A 2003 systematic review of antidepressant treatment for chronic back pain concluded they produce only moderate symptom reduction (Staiger et al., 2003). Another recent review concluded that many drugs used for back pain are no more, or only slightly more, effective than placebos. Others have side effects that outweigh the pain relief benefit. On the basis of the evidence, no drug regimen can be legitimately recommended for back pain. (Bogduk, 2004) The World Health Organization Advisory Panel likewise concluded that there is no single treatment superior to others for relieving chronic back pain. (Ehrlich, 2003)

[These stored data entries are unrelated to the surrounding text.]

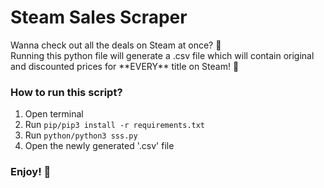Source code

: # Steam Sales Scraper
<p>
Wanna check out all the deals on Steam at once? 🤨
<br>
Running this python file will generate a .csv file which will contain original and discounted prices for **EVERY** title on Steam! 🤯
</p>

### How to run this script?

1. Open terminal
2. Run `pip/pip3 install -r requirements.txt`
3. Run `python/python3 sss.py`
4. Open the newly generated '.csv' file

### Enjoy! 🥳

Similarly, researchers Wand and O’Connell have commented: “[Relevant] patients have back pain yet no conservative or surgical pain-relieving measures directed at the back appear effective. They display a number of biomechanical abnormalities, however treatment directed at normalizing lumbar biomechanics has little effect, and there is no relationship between changes in outcome and changes in spinal mechanics. Finally, these patients demonstrate some psychological problems, but psychologically-based treatments offer only a partial solution to the problem. A possible explanation for these findings is that they are epiphenomena, features that are incidental to a problem of neurological reorganisation and degeneration.’’ (Wand and O’Connell, 2008)

Looking at the studies, it is possible that the frame of reference may be too small to see the bigger picture: people who have experienced pain can be pain-free and that a comprehensive approach combining manual therapy, nutritional support and humanistic doctor-patient relationships may just be the key.